* Material provided
┌──
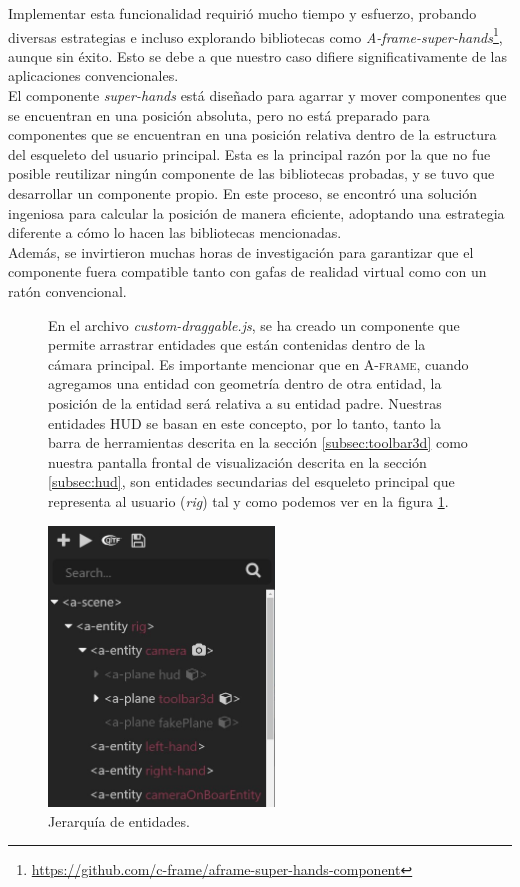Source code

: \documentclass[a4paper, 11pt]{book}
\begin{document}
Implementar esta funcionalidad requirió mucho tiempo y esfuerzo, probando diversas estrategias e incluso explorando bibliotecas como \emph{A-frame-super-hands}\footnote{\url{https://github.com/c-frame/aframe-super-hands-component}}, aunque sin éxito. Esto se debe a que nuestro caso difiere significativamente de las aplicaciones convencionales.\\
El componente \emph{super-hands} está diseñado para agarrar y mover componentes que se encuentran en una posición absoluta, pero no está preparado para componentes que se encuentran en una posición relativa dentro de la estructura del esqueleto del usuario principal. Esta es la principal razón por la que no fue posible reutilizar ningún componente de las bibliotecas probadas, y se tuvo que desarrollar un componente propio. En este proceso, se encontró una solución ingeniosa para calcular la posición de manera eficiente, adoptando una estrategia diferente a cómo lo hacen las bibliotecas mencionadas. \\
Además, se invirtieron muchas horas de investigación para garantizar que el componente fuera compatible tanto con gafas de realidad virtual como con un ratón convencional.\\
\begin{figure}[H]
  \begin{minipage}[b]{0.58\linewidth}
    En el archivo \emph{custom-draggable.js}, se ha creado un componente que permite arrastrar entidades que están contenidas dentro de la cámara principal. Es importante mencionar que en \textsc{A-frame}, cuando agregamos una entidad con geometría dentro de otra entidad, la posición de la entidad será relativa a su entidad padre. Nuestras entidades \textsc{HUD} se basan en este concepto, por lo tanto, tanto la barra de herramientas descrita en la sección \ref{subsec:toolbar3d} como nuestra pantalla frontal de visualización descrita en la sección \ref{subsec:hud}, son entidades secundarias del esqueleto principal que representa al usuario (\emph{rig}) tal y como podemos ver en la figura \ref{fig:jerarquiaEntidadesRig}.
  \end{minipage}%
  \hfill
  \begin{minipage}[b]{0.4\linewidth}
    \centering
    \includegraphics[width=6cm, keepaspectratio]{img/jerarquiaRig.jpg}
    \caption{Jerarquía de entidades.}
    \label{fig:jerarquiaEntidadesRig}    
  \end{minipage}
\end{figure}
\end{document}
└──
* What you will do
Only lines with the word "tanto" are needed. Copy them from the preceding records.

* Output
Además, se invirtieron muchas horas de investigación para garantizar que el componente fuera compatible tanto con gafas de realidad virtual como con un ratón convencional.\\
    En el archivo \emph{custom-draggable.js}, se ha creado un componente que permite arrastrar entidades que están contenidas dentro de la cámara principal. Es importante mencionar que en \textsc{A-frame}, cuando agregamos una entidad con geometría dentro de otra entidad, la posición de la entidad será relativa a su entidad padre. Nuestras entidades \textsc{HUD} se basan en este concepto, por lo tanto, tanto la barra de herramientas descrita en la sección \ref{subsec:toolbar3d} como nuestra pantalla frontal de visualización descrita en la sección \ref{subsec:hud}, son entidades secundarias del esqueleto principal que representa al usuario (\emph{rig}) tal y como podemos ver en la figura \ref{fig:jerarquiaEntidadesRig}.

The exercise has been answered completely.